And Very Sunny. So Apply Some Sunscreen!
But What Kind? And are There Things I Should Avoid?
Questions, Questions, Questions! We all need to be alert consumers as we choose products today. And as I have done some research, I have found some common ingredients in many sunscreens that we probably should avoid.
Here are some of the big ones:
- Oxybenzone. In lab tests this chemical (in large amounts) has been found to interact with hormones and there is possibly a cancer connection.
- Retinyl Palmitate. This comes from Vitamin A, which sounds positive, but it’s not. It was added to sunscreens to reduce the signs of aging in the skin, but apparently it reacts badly in the sun, and has the potential to case greater harm. Most sunscreens have removed it from their ingredients.
- Nano particles. Sounds impressive, right? People don’t generally want to have white sunscreen so the particles have been reduced in size so that they don’t have a white appearance. The problem, however, is those tiny particles may be more readily absorbed into the skin, rather than just staying on the top, which is where we want it to be to protect our skin. But the jury is still our about if those particles absorbed into the skin may do some harm. So it’s better to avoid nano particles.
- Sunscreen/Bug Repellent combos. Convenience, yes. But you’ll need to reapply the sunscreen often, and that will give you too much of the bug spray. And you’ll absorb more into your skin. Generally, bugs are not much of a problem in the day when you’re worried about the sun, and the sun is not a problem when it cools off and the bugs come out. So keep them separate.
Here are some other things to consider:
- Spray sunscreens are convenient, but there is an inhalation risk. Sunscreen should stay on the skin, not in your lungs.
- Powdered sunscreens, for the same reasons. The FDA has removed the approval for loose powder sunscreens, but you may still see some on the market.
- Super high SPFs. The research indicates that anything over SPF 50 doesn’t provide much additional protection, and may give people a false sense of safety. Also, they may not have protection from the really dangerous UVA rays, which do their damage deep into the skin.
- Broad Spectrum protection. Make sure your sunscreen protects from both UVB and UBA rays. Look for “Broad Spectrum” or both UVA and UVB wording on the label.
- You’re going to have to reapply. Often. Get used to it. Bummer, right? But even the most water-resistant products will have to be reapplied after 40 or 80 minutes.
- Use clothing and shade to protect your skin.
Here is a link to a website that gives your more information and recommendations about sunscreens.
What About Insect Repellents?
Remember that we are talking pesticides, here. Obviously we don’t want ticks burrowing into our skin, or mosquitoes sucking our blood, but spraying or spreading pesticides on the skin isn’t exactly appealing, either. There are some things you can do to cut back on your risk of bug bites, and then you don’t have to use as much of the repellents. Something I just learned–insect repellents only protect agains biting insects, not ones that sting. So you’ll just have to avoid bees, wasps, and hornets.
Long sleeves. Long pants, preferably ones that are tight at the ankles. Boring colors–you don’t want insects to think you’re a flower! No scented soaps, perfume, lotions, etc. Closed toed shoes and socks, especially in areas with ticks.
You’ve probably heard of DEET. It is effective. Insects are attracted to the scent of carbon dioxide, which we give off; It’s part of breathing, so I don’t think we can avoid that! And DEET masks that scent. But there are other, more natural ways to keep the bugs away. The products we carry at Lassen’s generally use essential oils. Much nicer.
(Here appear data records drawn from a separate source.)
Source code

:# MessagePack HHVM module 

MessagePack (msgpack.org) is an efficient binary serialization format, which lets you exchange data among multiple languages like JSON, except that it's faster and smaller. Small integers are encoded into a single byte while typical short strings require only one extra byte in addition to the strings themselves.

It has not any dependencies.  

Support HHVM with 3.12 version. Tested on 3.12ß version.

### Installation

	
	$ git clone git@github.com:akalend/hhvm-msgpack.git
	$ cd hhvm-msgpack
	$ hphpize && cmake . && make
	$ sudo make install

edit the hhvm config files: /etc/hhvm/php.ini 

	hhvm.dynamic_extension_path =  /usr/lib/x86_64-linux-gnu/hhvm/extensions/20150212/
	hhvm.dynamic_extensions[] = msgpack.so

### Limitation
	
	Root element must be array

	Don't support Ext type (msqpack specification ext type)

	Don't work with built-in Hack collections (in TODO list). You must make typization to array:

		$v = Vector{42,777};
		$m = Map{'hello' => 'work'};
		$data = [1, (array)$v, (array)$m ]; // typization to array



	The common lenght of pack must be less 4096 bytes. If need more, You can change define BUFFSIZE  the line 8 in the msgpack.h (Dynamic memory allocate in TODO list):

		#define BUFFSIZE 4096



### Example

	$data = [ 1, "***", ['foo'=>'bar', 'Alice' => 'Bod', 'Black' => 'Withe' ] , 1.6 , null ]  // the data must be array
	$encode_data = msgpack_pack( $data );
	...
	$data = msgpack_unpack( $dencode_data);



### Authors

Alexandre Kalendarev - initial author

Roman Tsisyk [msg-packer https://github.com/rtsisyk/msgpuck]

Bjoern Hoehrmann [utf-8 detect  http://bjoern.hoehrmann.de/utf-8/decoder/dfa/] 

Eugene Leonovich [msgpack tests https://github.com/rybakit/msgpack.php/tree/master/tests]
Here is a website with recommendations and some other information.
Lassen’s carries a large selection–and this photo shows just a small sampling–of natural sunscreens and insect repellents. Our helpful Body Care team members will be able to help you choose the ones that are right for you! And of course, just in case you still get too much sun, make sure to pick up some Aloe Vera gel to cool down and soothe your skin!
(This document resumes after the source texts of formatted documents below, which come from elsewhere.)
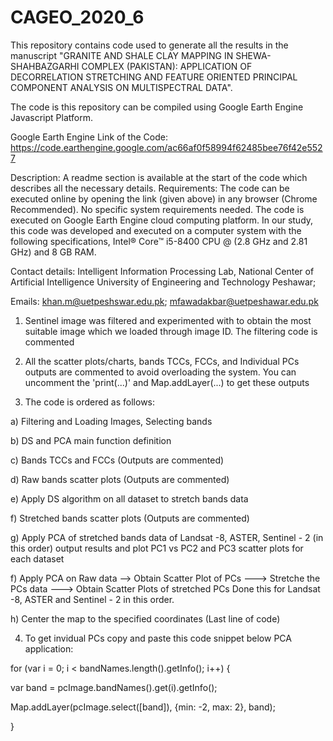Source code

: 
# CAGEO_2020_6
This repository contains code used to generate all the results in the manuscript "GRANITE AND SHALE CLAY MAPPING IN SHEWA-SHAHBAZGARHI COMPLEX (PAKISTAN): APPLICATION OF DECORRELATION STRETCHING AND FEATURE ORIENTED PRINCIPAL COMPONENT ANALYSIS ON MULTISPECTRAL DATA".

The code is this repository can be compiled using Google Earth Engine Javascript Platform.
 
Google Earth Engine Link of the Code: https://code.earthengine.google.com/ac66af0f58994f62485bee76f42e5527

Description: A readme section is available at the start of the code which describes all the necessary details.
Requirements: The code can be executed online by opening the link (given above) in any browser (Chrome Recommended). No specific system requirements needed. The code is executed on Google Earth Engine cloud computing platform. In our study, this code was developed and executed on a computer system with the following specifications, Intel® Core™ i5-8400 CPU @ (2.8 GHz and 2.81 GHz) and 8 GB RAM.

Contact details: Intelligent Information Processing Lab, National Center of Artificial Intelligence University of Engineering and Technology Peshawar; 

Emails:  khan.m@uetpeshswar.edu.pk; mfawadakbar@uetpeshawar.edu.pk 


1) Sentinel image was filtered and experimented with to obtain the most suitable image which we loaded through image ID. The filtering code is commented

2) All the scatter plots/charts, bands TCCs, FCCs, and Individual PCs outputs are commented to avoid overloading the system. You can uncomment the 'print(...)' and Map.addLayer(...) to get these outputs

3) The code is ordered as follows:
  
  a) Filtering and Loading Images, Selecting bands
  
  b) DS and PCA main function definition
  
  c) Bands TCCs and FCCs (Outputs are commented)
  
  d) Raw bands scatter plots (Outputs are commented)
  
  e) Apply DS algorithm on all dataset to stretch bands data
  
  f) Stretched bands scatter plots (Outputs are commented)
  
  g) Apply PCA of stretched bands data of Landsat -8, ASTER, Sentinel - 2 (in this order) output results and plot PC1 vs PC2 and PC3 scatter plots for each dataset
  
  f) Apply PCA on Raw data --> Obtain Scatter Plot of PCs ---> Stretche the PCs data ---> Obtain Scatter Plots of stretched PCs
            Done this for Landsat -8, ASTER and Sentinel - 2 in this order.
  
  h) Center the map to the specified coordinates (Last line of code)

4) To get invidual PCs copy and paste this code snippet below PCA application:


for (var i = 0; i < bandNames.length().getInfo(); i++) {

  var band = pcImage.bandNames().get(i).getInfo();
  
  Map.addLayer(pcImage.select([band]), {min: -2, max: 2}, band);

}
Have lots of fun in the sun, but don’t forget to protect your skin!
2 thoughts on “It's Hot Hot Hot!”
Are any of the sunscreens soy and gluten free?
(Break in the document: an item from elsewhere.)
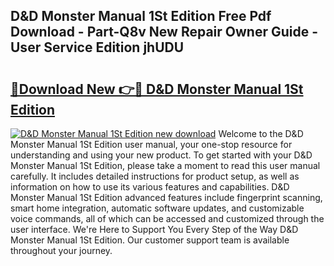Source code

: ## D&D Monster Manual 1St Edition Free Pdf Download - Part-Q8v New Repair Owner Guide - User Service Edition jhUDU

# <h2><a href="http://bc13470.oget.top/?id=D%26D+Monster+Manual+1St+Edition">🔗Download New 👉🔴 D&D Monster Manual 1St Edition</a></h2>

[![D&D Monster Manual 1St Edition new download](https://i.imgur.com/5g1atiW.png)](http://bc13470.oget.top/?id=D%26D+Monster+Manual+1St+Edition)
Welcome to the D&D Monster Manual 1St Edition user manual, your one-stop resource for understanding and using your new product. To get started with your D&D Monster Manual 1St Edition, please take a moment to read this user manual carefully. It includes detailed instructions for product setup, as well as information on how to use its various features and capabilities. D&D Monster Manual 1St Edition advanced features include fingerprint scanning, smart home integration, automatic software updates, and customizable voice commands, all of which can be accessed and customized through the user interface. We're Here to Support You Every Step of the Way D&D Monster Manual 1St Edition. Our customer support team is available throughout your journey.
I checked with our Health and Beauty Aids experts, and they said that we carry several brands that are soy and gluten free, but not all of the stores carry all of them. Please call ahead of time to make sure the particular store you visit will have the brand you would like. If not, our helpful cosmetics clerks will special order or transfer it from another store. Here are some soy and gluten free sunscreens: The Original Sprout brand carries a gluten and soy-free face and body sunscreen, as does Babo Botanicals. The entire Andalou skin care line is gluten free, and their ingredient list does not include soy. Please check with your local Lassen’s, and our team members can help you find just the right product for your needs!